Collected data
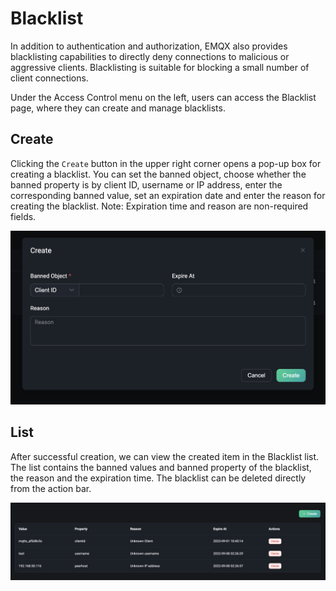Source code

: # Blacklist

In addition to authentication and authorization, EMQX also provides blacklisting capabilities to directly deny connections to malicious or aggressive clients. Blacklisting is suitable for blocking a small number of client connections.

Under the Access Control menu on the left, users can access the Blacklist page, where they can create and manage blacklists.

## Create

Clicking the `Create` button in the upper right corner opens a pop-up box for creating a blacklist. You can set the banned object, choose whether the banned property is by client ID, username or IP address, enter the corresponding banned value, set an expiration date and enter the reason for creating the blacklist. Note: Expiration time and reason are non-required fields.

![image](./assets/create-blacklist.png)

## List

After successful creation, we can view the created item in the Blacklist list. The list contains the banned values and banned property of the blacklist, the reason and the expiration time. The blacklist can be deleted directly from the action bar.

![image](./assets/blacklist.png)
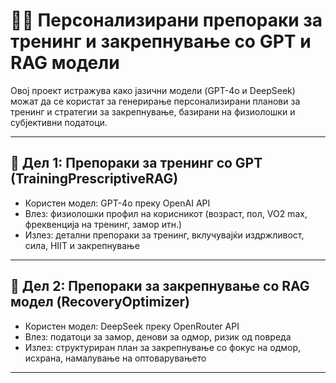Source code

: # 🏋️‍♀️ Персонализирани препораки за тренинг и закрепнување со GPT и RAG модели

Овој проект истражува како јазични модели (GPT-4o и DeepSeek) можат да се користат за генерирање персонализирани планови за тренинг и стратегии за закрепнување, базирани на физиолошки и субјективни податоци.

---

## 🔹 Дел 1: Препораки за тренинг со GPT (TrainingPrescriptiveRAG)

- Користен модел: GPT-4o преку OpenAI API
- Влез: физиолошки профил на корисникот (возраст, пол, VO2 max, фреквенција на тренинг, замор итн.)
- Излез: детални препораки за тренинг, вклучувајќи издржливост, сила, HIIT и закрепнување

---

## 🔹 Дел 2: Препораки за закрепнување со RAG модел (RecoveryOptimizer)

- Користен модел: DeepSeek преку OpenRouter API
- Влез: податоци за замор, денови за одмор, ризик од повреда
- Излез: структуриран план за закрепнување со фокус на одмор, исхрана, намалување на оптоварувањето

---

* _Task description_
If a record contains a picture, leave the picture out; repeat the record itself exactly.

* _Task response_
Source code

: # Blacklist

In addition to authentication and authorization, EMQX also provides blacklisting capabilities to directly deny connections to malicious or aggressive clients. Blacklisting is suitable for blocking a small number of client connections.

Under the Access Control menu on the left, users can access the Blacklist page, where they can create and manage blacklists.

## Create

Clicking the `Create` button in the upper right corner opens a pop-up box for creating a blacklist. You can set the banned object, choose whether the banned property is by client ID, username or IP address, enter the corresponding banned value, set an expiration date and enter the reason for creating the blacklist. Note: Expiration time and reason are non-required fields.

![image](./assets/create-blacklist.png)

## List

After successful creation, we can view the created item in the Blacklist list. The list contains the banned values and banned property of the blacklist, the reason and the expiration time. The blacklist can be deleted directly from the action bar.

![image](./assets/blacklist.png)
Source code

: # 🏋️‍♀️ Персонализирани препораки за тренинг и закрепнување со GPT и RAG модели

Овој проект истражува како јазични модели (GPT-4o и DeepSeek) можат да се користат за генерирање персонализирани планови за тренинг и стратегии за закрепнување, базирани на физиолошки и субјективни податоци.

---

## 🔹 Дел 1: Препораки за тренинг со GPT (TrainingPrescriptiveRAG)

- Користен модел: GPT-4o преку OpenAI API
- Влез: физиолошки профил на корисникот (возраст, пол, VO2 max, фреквенција на тренинг, замор итн.)
- Излез: детални препораки за тренинг, вклучувајќи издржливост, сила, HIIT и закрепнување

---

## 🔹 Дел 2: Препораки за закрепнување со RAG модел (RecoveryOptimizer)

- Користен модел: DeepSeek преку OpenRouter API
- Влез: податоци за замор, денови за одмор, ризик од повреда
- Излез: структуриран план за закрепнување со фокус на одмор, исхрана, намалување на оптоварувањето

---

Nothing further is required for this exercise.